Records from a data collection:
---

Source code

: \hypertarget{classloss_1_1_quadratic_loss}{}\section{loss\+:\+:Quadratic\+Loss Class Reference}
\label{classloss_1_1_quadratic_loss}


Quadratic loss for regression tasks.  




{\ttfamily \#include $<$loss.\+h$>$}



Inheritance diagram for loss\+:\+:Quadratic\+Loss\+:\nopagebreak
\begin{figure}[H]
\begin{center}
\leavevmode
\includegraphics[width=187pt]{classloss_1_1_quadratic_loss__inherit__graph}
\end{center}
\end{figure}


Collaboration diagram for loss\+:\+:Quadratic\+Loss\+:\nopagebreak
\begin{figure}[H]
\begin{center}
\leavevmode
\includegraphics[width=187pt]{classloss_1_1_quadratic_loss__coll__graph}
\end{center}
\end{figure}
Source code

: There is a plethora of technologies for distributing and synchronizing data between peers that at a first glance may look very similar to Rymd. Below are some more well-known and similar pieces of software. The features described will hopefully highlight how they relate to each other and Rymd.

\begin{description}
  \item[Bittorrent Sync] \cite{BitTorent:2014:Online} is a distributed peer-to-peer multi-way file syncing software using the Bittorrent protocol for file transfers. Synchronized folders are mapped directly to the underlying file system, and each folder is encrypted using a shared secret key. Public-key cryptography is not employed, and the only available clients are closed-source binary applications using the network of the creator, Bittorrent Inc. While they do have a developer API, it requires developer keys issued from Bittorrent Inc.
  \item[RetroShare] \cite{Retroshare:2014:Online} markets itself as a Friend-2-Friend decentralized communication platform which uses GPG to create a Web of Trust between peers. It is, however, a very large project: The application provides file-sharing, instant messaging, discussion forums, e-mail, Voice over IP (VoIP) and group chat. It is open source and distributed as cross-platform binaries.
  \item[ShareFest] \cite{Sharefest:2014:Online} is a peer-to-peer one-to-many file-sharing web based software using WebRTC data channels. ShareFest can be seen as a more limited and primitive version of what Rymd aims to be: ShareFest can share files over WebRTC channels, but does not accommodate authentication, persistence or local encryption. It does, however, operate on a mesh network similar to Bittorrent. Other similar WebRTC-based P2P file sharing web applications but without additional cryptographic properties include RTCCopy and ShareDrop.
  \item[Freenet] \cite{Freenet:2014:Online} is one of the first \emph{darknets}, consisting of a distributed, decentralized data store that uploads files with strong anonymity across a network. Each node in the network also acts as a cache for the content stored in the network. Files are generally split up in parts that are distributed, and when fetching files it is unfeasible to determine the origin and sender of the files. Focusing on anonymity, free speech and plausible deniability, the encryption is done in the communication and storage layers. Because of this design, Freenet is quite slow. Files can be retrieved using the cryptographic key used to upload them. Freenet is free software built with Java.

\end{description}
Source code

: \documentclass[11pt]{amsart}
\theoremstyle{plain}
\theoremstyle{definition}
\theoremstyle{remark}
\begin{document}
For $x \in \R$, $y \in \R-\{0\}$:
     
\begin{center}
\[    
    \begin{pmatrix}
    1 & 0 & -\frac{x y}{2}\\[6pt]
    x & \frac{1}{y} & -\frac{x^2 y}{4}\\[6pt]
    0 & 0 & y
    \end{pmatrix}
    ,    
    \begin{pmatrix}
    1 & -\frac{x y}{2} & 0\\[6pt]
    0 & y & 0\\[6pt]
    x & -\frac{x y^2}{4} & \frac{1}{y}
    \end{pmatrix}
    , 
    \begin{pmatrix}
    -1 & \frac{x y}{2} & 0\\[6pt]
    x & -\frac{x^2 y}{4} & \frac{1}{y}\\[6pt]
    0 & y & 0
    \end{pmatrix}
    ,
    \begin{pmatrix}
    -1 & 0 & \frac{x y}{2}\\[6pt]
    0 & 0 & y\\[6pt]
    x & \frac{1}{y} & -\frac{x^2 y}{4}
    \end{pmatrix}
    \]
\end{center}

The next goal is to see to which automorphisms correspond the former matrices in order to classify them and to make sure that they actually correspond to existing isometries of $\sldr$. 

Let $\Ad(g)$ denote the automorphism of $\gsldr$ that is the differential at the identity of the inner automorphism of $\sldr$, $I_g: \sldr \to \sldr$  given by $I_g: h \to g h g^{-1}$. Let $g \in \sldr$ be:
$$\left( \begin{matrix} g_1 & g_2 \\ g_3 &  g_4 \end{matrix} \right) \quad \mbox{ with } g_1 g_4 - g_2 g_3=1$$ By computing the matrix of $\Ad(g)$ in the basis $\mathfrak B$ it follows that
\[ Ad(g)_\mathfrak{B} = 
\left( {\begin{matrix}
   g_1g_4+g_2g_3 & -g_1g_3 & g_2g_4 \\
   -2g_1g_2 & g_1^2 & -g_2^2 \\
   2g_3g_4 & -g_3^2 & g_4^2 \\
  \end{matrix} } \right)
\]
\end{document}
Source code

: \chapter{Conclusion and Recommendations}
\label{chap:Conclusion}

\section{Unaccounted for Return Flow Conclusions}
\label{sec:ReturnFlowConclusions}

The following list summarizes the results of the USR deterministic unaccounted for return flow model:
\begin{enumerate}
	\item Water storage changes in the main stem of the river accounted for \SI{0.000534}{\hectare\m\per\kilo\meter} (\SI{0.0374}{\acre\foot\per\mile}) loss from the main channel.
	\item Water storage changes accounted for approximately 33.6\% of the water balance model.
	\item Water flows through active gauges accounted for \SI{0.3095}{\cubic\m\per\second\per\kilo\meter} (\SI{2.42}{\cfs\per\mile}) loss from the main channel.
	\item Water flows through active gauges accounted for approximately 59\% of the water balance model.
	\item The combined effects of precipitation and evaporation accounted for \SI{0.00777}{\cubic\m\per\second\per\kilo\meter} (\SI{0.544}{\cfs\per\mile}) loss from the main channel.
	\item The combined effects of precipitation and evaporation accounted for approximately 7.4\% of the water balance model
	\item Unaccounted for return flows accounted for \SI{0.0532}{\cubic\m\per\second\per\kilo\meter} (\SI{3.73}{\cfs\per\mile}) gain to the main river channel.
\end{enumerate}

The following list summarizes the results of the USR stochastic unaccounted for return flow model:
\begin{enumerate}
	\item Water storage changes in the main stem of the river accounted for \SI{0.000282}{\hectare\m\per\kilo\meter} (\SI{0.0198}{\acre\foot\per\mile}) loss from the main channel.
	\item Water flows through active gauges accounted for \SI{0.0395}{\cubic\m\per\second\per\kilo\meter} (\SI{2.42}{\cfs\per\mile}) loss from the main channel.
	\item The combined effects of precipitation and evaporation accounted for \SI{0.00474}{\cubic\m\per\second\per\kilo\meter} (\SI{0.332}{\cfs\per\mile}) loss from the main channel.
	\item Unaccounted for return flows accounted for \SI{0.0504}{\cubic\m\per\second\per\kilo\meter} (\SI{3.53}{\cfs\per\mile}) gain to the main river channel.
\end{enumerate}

---

* Work instruction: The data above needs to be repeated exactly, line for line.

* Reply:
Source code

: \hypertarget{classloss_1_1_quadratic_loss}{}\section{loss\+:\+:Quadratic\+Loss Class Reference}
\label{classloss_1_1_quadratic_loss}


Quadratic loss for regression tasks.  




{\ttfamily \#include $<$loss.\+h$>$}



Inheritance diagram for loss\+:\+:Quadratic\+Loss\+:\nopagebreak
\begin{figure}[H]
\begin{center}
\leavevmode
\includegraphics[width=187pt]{classloss_1_1_quadratic_loss__inherit__graph}
\end{center}
\end{figure}


Collaboration diagram for loss\+:\+:Quadratic\+Loss\+:\nopagebreak
\begin{figure}[H]
\begin{center}
\leavevmode
\includegraphics[width=187pt]{classloss_1_1_quadratic_loss__coll__graph}
\end{center}
\end{figure}
Source code

: There is a plethora of technologies for distributing and synchronizing data between peers that at a first glance may look very similar to Rymd. Below are some more well-known and similar pieces of software. The features described will hopefully highlight how they relate to each other and Rymd.

\begin{description}
  \item[Bittorrent Sync] \cite{BitTorent:2014:Online} is a distributed peer-to-peer multi-way file syncing software using the Bittorrent protocol for file transfers. Synchronized folders are mapped directly to the underlying file system, and each folder is encrypted using a shared secret key. Public-key cryptography is not employed, and the only available clients are closed-source binary applications using the network of the creator, Bittorrent Inc. While they do have a developer API, it requires developer keys issued from Bittorrent Inc.
  \item[RetroShare] \cite{Retroshare:2014:Online} markets itself as a Friend-2-Friend decentralized communication platform which uses GPG to create a Web of Trust between peers. It is, however, a very large project: The application provides file-sharing, instant messaging, discussion forums, e-mail, Voice over IP (VoIP) and group chat. It is open source and distributed as cross-platform binaries.
  \item[ShareFest] \cite{Sharefest:2014:Online} is a peer-to-peer one-to-many file-sharing web based software using WebRTC data channels. ShareFest can be seen as a more limited and primitive version of what Rymd aims to be: ShareFest can share files over WebRTC channels, but does not accommodate authentication, persistence or local encryption. It does, however, operate on a mesh network similar to Bittorrent. Other similar WebRTC-based P2P file sharing web applications but without additional cryptographic properties include RTCCopy and ShareDrop.
  \item[Freenet] \cite{Freenet:2014:Online} is one of the first \emph{darknets}, consisting of a distributed, decentralized data store that uploads files with strong anonymity across a network. Each node in the network also acts as a cache for the content stored in the network. Files are generally split up in parts that are distributed, and when fetching files it is unfeasible to determine the origin and sender of the files. Focusing on anonymity, free speech and plausible deniability, the encryption is done in the communication and storage layers. Because of this design, Freenet is quite slow. Files can be retrieved using the cryptographic key used to upload them. Freenet is free software built with Java.

\end{description}
Source code

: \documentclass[11pt]{amsart}
\theoremstyle{plain}
\theoremstyle{definition}
\theoremstyle{remark}
\begin{document}
For $x \in \R$, $y \in \R-\{0\}$:
     
\begin{center}
\[    
    \begin{pmatrix}
    1 & 0 & -\frac{x y}{2}\\[6pt]
    x & \frac{1}{y} & -\frac{x^2 y}{4}\\[6pt]
    0 & 0 & y
    \end{pmatrix}
    ,    
    \begin{pmatrix}
    1 & -\frac{x y}{2} & 0\\[6pt]
    0 & y & 0\\[6pt]
    x & -\frac{x y^2}{4} & \frac{1}{y}
    \end{pmatrix}
    , 
    \begin{pmatrix}
    -1 & \frac{x y}{2} & 0\\[6pt]
    x & -\frac{x^2 y}{4} & \frac{1}{y}\\[6pt]
    0 & y & 0
    \end{pmatrix}
    ,
    \begin{pmatrix}
    -1 & 0 & \frac{x y}{2}\\[6pt]
    0 & 0 & y\\[6pt]
    x & \frac{1}{y} & -\frac{x^2 y}{4}
    \end{pmatrix}
    \]
\end{center}

The next goal is to see to which automorphisms correspond the former matrices in order to classify them and to make sure that they actually correspond to existing isometries of $\sldr$. 

Let $\Ad(g)$ denote the automorphism of $\gsldr$ that is the differential at the identity of the inner automorphism of $\sldr$, $I_g: \sldr \to \sldr$  given by $I_g: h \to g h g^{-1}$. Let $g \in \sldr$ be:
$$\left( \begin{matrix} g_1 & g_2 \\ g_3 &  g_4 \end{matrix} \right) \quad \mbox{ with } g_1 g_4 - g_2 g_3=1$$ By computing the matrix of $\Ad(g)$ in the basis $\mathfrak B$ it follows that
\[ Ad(g)_\mathfrak{B} = 
\left( {\begin{matrix}
   g_1g_4+g_2g_3 & -g_1g_3 & g_2g_4 \\
   -2g_1g_2 & g_1^2 & -g_2^2 \\
   2g_3g_4 & -g_3^2 & g_4^2 \\
  \end{matrix} } \right)
\]
\end{document}
Source code

: \chapter{Conclusion and Recommendations}
\label{chap:Conclusion}

\section{Unaccounted for Return Flow Conclusions}
\label{sec:ReturnFlowConclusions}

The following list summarizes the results of the USR deterministic unaccounted for return flow model:
\begin{enumerate}
	\item Water storage changes in the main stem of the river accounted for \SI{0.000534}{\hectare\m\per\kilo\meter} (\SI{0.0374}{\acre\foot\per\mile}) loss from the main channel.
	\item Water storage changes accounted for approximately 33.6\% of the water balance model.
	\item Water flows through active gauges accounted for \SI{0.3095}{\cubic\m\per\second\per\kilo\meter} (\SI{2.42}{\cfs\per\mile}) loss from the main channel.
	\item Water flows through active gauges accounted for approximately 59\% of the water balance model.
	\item The combined effects of precipitation and evaporation accounted for \SI{0.00777}{\cubic\m\per\second\per\kilo\meter} (\SI{0.544}{\cfs\per\mile}) loss from the main channel.
	\item The combined effects of precipitation and evaporation accounted for approximately 7.4\% of the water balance model
	\item Unaccounted for return flows accounted for \SI{0.0532}{\cubic\m\per\second\per\kilo\meter} (\SI{3.73}{\cfs\per\mile}) gain to the main river channel.
\end{enumerate}

The following list summarizes the results of the USR stochastic unaccounted for return flow model:
\begin{enumerate}
	\item Water storage changes in the main stem of the river accounted for \SI{0.000282}{\hectare\m\per\kilo\meter} (\SI{0.0198}{\acre\foot\per\mile}) loss from the main channel.
	\item Water flows through active gauges accounted for \SI{0.0395}{\cubic\m\per\second\per\kilo\meter} (\SI{2.42}{\cfs\per\mile}) loss from the main channel.
	\item The combined effects of precipitation and evaporation accounted for \SI{0.00474}{\cubic\m\per\second\per\kilo\meter} (\SI{0.332}{\cfs\per\mile}) loss from the main channel.
	\item Unaccounted for return flows accounted for \SI{0.0504}{\cubic\m\per\second\per\kilo\meter} (\SI{3.53}{\cfs\per\mile}) gain to the main river channel.
\end{enumerate}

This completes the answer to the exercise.